About this exercise -
Every line of the data that contains the string "simulated" must be copied.

### Given information ###

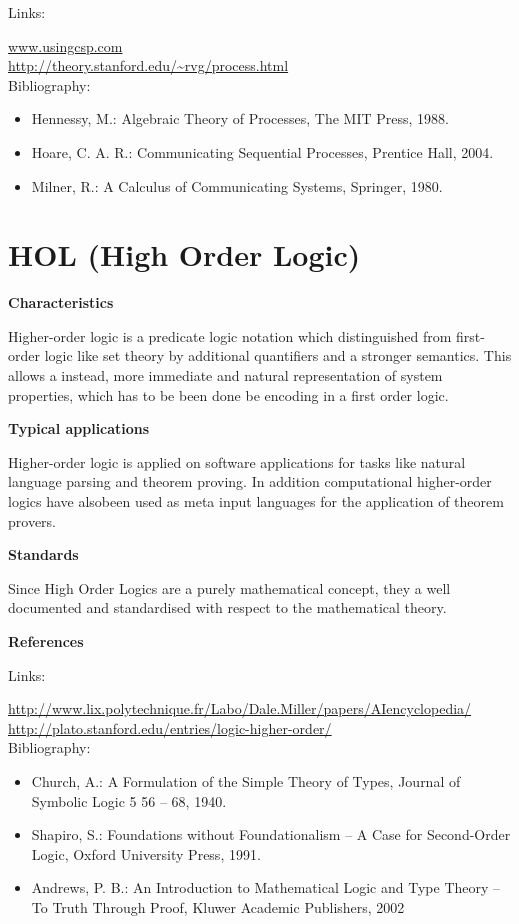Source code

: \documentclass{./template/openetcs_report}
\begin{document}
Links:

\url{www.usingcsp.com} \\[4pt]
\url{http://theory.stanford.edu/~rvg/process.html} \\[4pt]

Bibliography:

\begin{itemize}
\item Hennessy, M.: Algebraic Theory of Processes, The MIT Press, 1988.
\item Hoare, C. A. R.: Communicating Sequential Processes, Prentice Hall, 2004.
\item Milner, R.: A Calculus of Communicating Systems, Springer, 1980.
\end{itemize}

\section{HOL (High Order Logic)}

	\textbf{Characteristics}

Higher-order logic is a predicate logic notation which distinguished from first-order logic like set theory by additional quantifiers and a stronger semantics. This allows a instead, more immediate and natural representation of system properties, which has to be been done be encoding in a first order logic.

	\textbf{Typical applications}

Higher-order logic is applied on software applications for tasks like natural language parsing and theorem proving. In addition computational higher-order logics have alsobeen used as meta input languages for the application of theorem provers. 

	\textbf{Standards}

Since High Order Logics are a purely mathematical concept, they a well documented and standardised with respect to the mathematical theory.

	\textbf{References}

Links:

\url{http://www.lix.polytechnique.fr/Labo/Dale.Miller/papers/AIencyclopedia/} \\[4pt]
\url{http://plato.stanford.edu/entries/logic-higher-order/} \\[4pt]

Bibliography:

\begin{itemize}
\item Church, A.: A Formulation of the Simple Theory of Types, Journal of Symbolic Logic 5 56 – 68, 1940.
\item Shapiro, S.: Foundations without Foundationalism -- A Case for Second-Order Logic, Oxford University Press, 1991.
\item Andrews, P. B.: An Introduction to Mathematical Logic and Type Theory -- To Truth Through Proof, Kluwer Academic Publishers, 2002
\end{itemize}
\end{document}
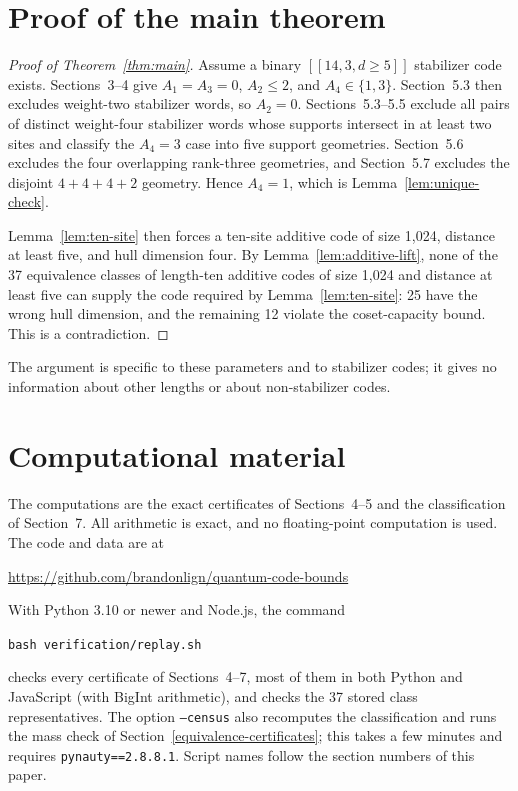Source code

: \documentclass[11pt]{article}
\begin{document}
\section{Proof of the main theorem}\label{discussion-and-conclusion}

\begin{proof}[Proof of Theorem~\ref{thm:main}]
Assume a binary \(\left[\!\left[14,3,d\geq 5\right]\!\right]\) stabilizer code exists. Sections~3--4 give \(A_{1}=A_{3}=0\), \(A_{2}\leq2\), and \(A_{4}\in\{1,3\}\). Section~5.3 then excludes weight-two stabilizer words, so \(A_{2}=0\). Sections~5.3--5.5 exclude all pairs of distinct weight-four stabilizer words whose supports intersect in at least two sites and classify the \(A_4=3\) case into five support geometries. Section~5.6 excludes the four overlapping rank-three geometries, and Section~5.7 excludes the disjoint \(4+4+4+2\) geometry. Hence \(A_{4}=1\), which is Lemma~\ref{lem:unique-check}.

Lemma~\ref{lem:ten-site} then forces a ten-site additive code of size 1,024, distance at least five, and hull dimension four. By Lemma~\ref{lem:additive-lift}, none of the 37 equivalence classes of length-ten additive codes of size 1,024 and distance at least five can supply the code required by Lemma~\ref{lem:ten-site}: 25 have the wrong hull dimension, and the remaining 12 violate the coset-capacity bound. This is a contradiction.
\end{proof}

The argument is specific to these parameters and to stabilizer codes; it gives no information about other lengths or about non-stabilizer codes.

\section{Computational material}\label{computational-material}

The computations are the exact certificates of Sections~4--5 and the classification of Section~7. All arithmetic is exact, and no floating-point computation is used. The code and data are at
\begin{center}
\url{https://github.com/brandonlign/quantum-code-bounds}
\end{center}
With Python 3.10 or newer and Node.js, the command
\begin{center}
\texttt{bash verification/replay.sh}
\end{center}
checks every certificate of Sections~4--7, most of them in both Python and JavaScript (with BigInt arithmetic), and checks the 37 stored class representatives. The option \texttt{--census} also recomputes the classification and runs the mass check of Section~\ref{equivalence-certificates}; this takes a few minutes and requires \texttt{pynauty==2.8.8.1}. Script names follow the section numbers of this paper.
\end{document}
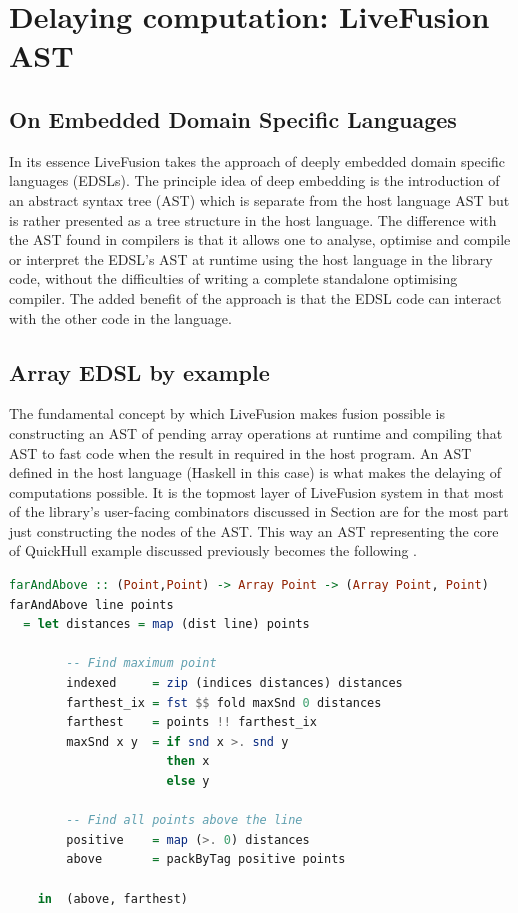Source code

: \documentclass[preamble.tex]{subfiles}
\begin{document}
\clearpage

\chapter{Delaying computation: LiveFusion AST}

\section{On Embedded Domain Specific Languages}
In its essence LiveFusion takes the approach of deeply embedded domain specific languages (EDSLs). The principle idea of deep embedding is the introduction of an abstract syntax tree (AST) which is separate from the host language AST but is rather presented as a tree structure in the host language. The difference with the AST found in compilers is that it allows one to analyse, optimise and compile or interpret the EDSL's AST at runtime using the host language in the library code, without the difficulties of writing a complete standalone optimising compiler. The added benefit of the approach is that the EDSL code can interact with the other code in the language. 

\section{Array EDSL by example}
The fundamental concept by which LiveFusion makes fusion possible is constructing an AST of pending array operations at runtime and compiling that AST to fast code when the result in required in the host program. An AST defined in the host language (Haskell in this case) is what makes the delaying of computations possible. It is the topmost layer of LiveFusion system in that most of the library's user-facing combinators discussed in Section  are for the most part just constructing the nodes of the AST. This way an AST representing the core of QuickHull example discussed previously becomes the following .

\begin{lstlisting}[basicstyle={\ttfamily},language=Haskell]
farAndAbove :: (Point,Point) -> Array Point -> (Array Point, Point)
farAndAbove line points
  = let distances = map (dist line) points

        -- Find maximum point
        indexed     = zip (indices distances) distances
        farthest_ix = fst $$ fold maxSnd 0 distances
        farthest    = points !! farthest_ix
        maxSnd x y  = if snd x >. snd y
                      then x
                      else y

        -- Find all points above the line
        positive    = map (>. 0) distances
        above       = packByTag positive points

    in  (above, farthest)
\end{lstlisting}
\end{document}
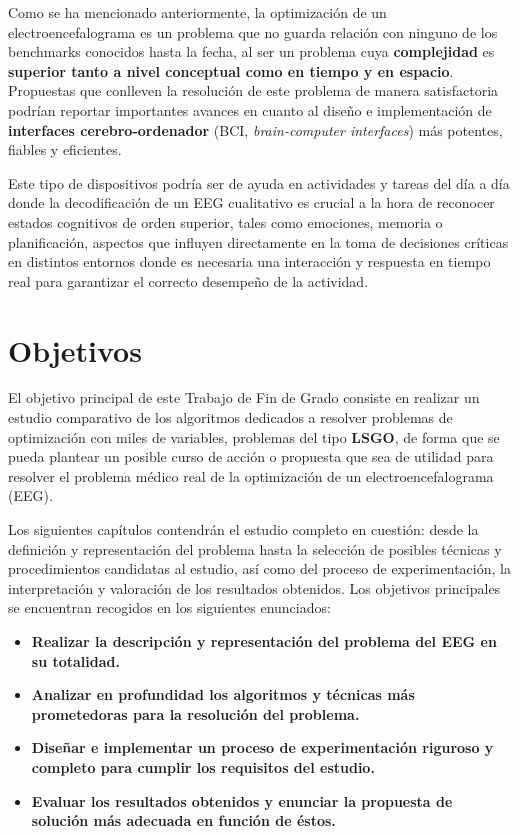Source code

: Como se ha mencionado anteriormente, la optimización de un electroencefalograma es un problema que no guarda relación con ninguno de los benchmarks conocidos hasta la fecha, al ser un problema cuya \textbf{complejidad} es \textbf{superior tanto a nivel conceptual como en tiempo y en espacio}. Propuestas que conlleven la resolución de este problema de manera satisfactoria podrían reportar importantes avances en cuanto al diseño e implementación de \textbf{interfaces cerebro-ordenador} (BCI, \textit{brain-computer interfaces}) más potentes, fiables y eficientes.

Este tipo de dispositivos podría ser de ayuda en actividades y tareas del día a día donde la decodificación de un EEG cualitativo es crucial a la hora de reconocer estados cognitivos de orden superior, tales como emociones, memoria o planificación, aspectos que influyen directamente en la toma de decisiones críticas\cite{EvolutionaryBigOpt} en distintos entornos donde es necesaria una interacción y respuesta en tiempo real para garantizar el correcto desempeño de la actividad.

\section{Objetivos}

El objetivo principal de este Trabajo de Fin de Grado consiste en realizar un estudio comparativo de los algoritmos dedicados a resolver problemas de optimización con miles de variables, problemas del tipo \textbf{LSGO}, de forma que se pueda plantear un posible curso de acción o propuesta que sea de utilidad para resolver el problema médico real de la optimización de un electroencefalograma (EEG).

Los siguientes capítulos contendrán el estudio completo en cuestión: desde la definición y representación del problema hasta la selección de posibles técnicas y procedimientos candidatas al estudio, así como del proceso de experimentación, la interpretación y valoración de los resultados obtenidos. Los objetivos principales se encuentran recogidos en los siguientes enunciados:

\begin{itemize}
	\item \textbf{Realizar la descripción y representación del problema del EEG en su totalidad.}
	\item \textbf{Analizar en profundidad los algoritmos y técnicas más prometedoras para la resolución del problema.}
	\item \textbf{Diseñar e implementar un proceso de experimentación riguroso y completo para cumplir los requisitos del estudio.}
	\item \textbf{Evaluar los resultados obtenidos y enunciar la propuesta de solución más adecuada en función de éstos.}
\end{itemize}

###
### Given information ###

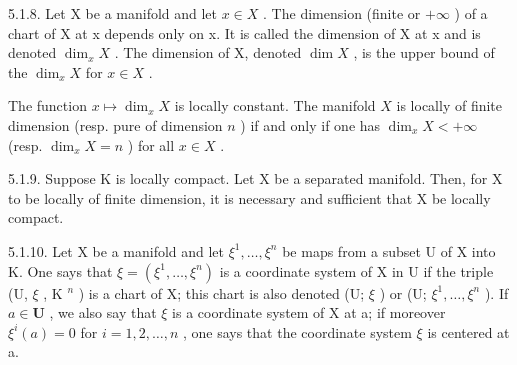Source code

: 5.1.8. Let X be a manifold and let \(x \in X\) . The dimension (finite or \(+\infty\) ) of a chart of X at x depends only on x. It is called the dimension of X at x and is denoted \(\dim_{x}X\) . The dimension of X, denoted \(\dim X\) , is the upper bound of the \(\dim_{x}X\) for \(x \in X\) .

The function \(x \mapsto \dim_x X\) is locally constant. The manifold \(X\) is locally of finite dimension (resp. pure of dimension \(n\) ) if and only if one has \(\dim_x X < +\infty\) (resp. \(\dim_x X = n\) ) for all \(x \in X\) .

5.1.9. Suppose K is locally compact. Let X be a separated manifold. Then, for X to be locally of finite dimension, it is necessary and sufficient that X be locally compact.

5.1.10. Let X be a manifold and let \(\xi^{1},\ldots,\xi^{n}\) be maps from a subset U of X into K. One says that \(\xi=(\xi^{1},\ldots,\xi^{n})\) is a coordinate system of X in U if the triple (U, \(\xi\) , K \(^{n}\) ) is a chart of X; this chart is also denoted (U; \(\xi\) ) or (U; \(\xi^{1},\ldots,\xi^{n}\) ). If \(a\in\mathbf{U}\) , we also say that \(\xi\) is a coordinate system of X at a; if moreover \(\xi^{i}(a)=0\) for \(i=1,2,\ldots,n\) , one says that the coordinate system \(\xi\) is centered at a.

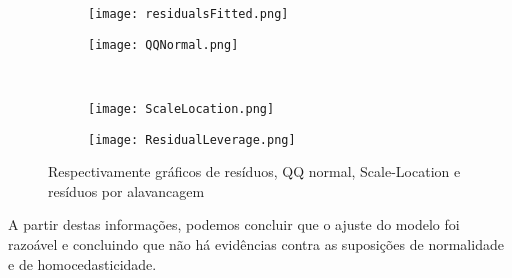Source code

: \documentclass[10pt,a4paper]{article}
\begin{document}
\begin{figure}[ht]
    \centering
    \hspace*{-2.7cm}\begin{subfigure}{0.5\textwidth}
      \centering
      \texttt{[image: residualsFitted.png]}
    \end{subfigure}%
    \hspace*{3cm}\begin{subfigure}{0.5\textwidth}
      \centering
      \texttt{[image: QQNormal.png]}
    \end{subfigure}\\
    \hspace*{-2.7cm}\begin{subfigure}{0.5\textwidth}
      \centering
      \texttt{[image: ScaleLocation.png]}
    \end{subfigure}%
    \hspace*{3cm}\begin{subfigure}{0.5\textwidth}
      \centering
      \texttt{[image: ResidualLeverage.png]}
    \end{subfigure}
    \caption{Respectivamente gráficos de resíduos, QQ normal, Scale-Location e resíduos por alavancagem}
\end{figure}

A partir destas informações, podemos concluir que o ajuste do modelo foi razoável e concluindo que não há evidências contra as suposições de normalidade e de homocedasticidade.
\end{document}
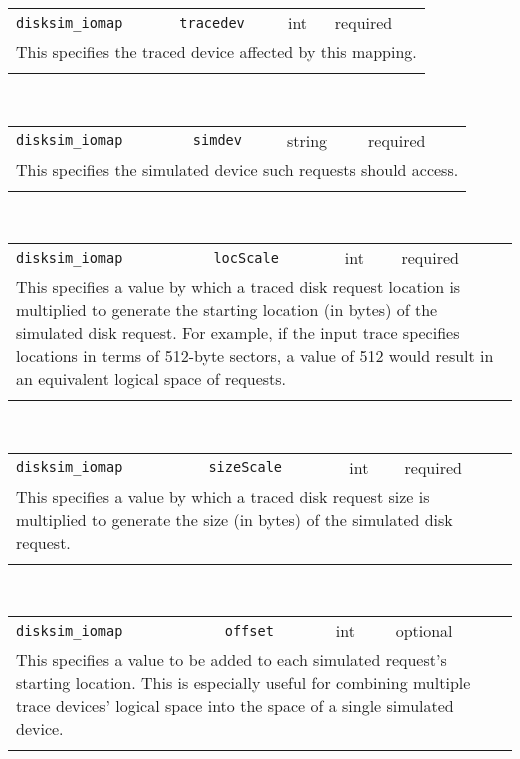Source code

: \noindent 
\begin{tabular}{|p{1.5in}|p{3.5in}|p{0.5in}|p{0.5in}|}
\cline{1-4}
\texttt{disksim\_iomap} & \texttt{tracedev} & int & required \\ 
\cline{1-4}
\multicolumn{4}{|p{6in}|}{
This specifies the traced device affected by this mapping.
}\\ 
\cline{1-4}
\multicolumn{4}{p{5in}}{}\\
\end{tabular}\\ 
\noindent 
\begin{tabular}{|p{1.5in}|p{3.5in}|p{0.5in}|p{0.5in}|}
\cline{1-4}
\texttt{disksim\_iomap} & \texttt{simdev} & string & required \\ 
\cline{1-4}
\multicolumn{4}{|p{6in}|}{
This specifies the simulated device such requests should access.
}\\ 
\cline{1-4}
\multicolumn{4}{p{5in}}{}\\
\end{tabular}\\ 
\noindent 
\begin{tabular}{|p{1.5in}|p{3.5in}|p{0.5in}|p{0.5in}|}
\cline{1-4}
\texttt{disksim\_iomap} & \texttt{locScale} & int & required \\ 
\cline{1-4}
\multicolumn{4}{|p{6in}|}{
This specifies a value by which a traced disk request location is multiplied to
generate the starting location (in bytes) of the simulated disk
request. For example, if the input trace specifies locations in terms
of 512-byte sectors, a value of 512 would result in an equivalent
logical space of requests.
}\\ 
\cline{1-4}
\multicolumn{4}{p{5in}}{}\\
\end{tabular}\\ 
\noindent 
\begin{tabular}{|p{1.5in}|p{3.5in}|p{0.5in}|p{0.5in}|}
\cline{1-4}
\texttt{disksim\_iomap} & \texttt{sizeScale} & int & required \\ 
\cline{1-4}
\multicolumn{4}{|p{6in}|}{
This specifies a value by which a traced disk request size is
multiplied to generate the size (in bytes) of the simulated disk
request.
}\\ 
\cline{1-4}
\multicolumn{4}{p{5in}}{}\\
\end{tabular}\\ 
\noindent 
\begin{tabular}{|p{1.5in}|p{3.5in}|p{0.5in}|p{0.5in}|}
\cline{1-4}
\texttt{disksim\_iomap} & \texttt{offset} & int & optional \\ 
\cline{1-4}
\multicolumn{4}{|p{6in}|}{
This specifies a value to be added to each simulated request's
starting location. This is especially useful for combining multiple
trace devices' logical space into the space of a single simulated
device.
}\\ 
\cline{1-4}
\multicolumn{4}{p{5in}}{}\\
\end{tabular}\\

###
### Given information ###

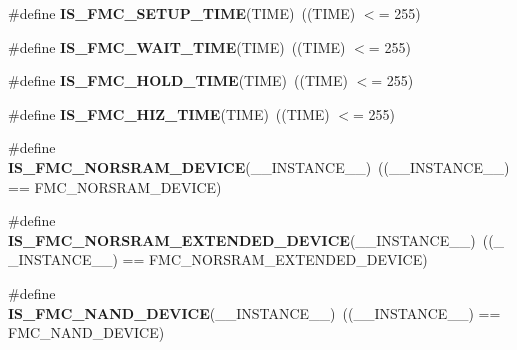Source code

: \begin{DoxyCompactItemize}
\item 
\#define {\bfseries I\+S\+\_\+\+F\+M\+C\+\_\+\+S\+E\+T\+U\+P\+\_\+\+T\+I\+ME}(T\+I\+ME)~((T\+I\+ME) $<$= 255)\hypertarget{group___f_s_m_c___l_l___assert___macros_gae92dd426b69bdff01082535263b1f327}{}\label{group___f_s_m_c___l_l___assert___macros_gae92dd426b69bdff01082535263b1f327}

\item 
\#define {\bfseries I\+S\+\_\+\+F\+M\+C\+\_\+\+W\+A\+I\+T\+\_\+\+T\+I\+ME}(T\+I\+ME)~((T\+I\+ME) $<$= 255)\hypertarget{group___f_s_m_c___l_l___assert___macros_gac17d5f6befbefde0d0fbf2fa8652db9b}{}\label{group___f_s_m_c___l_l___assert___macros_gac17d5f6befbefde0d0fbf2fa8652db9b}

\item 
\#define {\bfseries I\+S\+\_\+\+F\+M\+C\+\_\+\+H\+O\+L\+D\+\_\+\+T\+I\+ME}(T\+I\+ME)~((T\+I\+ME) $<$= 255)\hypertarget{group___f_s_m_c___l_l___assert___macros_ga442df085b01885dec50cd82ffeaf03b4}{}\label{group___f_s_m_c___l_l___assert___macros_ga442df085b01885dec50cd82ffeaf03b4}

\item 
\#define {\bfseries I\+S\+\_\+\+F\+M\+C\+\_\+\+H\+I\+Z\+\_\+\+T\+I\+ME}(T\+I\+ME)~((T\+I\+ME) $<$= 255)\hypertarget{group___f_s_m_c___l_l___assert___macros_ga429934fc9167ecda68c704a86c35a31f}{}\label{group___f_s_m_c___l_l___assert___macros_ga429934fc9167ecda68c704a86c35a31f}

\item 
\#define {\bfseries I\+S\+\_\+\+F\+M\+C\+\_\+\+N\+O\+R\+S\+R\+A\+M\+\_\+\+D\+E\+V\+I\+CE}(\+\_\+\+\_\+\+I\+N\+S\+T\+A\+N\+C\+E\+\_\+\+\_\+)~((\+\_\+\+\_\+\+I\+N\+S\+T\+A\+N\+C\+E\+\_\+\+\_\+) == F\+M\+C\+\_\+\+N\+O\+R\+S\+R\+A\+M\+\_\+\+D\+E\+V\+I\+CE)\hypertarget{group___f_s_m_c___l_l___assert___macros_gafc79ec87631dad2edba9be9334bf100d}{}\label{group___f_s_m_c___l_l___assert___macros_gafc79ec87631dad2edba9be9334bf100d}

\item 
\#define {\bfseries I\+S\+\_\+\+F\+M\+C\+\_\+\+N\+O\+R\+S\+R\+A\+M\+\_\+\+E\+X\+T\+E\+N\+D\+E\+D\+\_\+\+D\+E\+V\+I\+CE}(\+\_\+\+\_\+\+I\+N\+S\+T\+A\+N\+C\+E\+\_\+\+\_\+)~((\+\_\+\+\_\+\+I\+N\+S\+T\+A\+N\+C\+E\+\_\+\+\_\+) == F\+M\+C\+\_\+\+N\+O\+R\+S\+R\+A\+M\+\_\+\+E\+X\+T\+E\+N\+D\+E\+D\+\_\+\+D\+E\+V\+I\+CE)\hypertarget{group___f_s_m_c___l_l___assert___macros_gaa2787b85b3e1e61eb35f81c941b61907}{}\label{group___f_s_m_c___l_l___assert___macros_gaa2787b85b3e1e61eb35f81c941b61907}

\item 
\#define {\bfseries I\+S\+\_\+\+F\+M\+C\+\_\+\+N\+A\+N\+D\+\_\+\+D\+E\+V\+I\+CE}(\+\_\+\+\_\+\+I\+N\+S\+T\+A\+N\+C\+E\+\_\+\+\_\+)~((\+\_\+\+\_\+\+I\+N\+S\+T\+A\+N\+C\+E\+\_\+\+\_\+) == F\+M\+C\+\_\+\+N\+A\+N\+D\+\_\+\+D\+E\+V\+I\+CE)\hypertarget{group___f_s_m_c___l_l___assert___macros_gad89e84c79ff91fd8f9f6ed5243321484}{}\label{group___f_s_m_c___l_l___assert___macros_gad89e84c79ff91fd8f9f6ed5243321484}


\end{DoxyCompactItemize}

###

Solution to the exercise -
This specifies the simulated device such requests should access.
generate the starting location (in bytes) of the simulated disk
multiplied to generate the size (in bytes) of the simulated disk
This specifies a value to be added to each simulated request's
trace devices' logical space into the space of a single simulated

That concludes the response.